Edited on Wed Sep-21-05 01:00 PM by Pirate Smile
"We always think we're playing the Iraqis, but they always end up playing us."


Basra Violence
Challenges U.S. Strategy

Attacks in Southern Iraq
Raise Doubts on Free Rein
For Militias Linked to Iran


By YOCHI J. DREAZEN
Staff Reporter of THE WALL STREET JOURNAL
September 21, 2005; Page A12

A surge of violence in Basra, Iraq's second-biggest city, has raised new doubts about the U.S.-led coalition's strategy for pacifying southern Iraq by giving free rein to Shiite religious militias with ties to neighboring Iran.

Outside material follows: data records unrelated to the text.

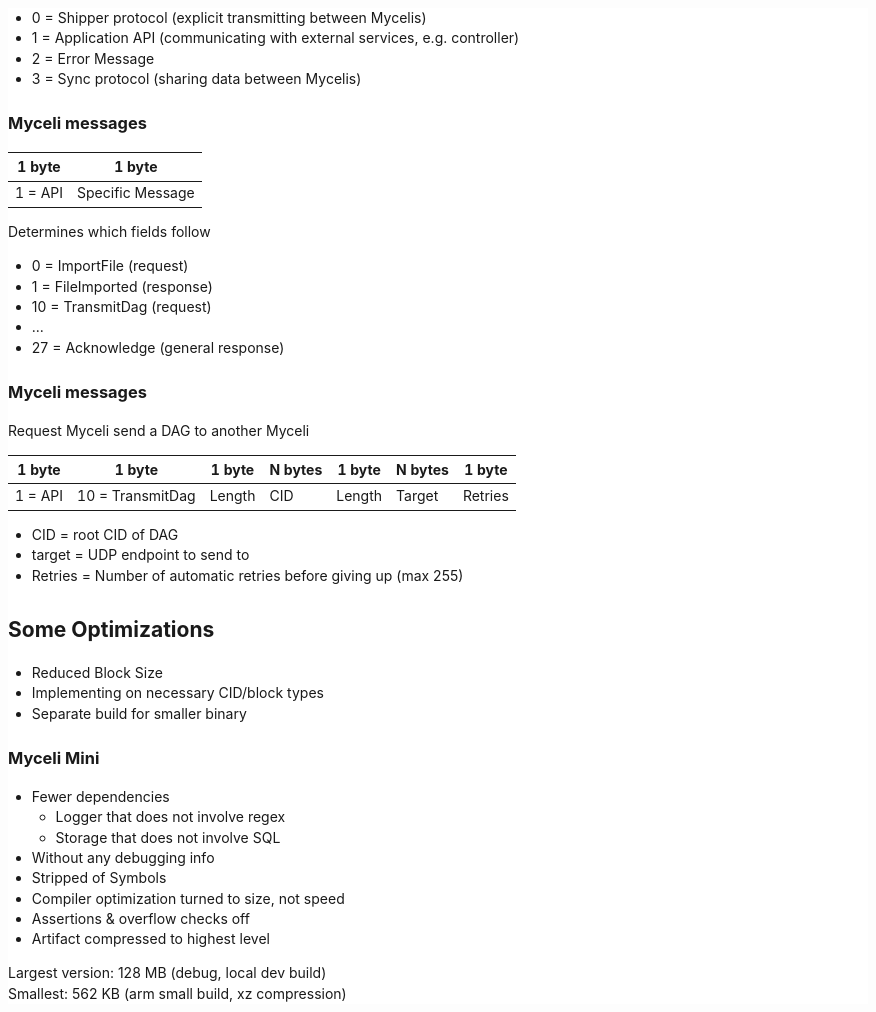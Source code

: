- 0 = Shipper protocol (explicit transmitting between Mycelis)
- 1 = Application API (communicating with external services, e.g. controller)
- 2 = Error Message
- 3 = Sync protocol (sharing data between Mycelis)

### Myceli messages

| 1 byte  | 1 byte           |
|---------|------------------|
| 1 = API | Specific Message |

Determines which fields follow

- 0 = ImportFile (request)
- 1 = FileImported (response)
- 10 = TransmitDag (request)
- ...
- 27 = Acknowledge (general response)

### Myceli messages

Request Myceli send a DAG to another Myceli

| 1 byte  | 1 byte           | 1 byte | N bytes | 1 byte | N bytes | 1 byte  |
|---------|------------------|--------|---------|--------|---------|---------|
| 1 = API | 10 = TransmitDag | Length | CID     | Length | Target  | Retries |

- CID = root CID of DAG
- target = UDP endpoint to send to
- Retries = Number of automatic retries before giving up (max 255)

## Some Optimizations

* Reduced Block Size
* Implementing on necessary CID/block types
* Separate build for smaller binary

### Myceli Mini

* Fewer dependencies
    - Logger that does not involve regex
    - Storage that does not involve SQL
* Without any debugging info
* Stripped of Symbols
* Compiler optimization turned to size, not speed
* Assertions & overflow checks off
* Artifact compressed to highest level

Largest version: 128 MB (debug, local dev build)  
Smallest: 562 KB (arm small build, xz compression)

Backed by the U.S., the British forces in southern Iraq have effectively looked the other way as Shiite Muslim religious parties solidified their control over the city's government and as militia members joined the local police force while maintaining loyalty to militia leaders. The policy choice rested on an unspoken trade-off, with the British banking on the militias' ability to prevent insurgents from sowing instability or endangering Basra's ports and oil fields.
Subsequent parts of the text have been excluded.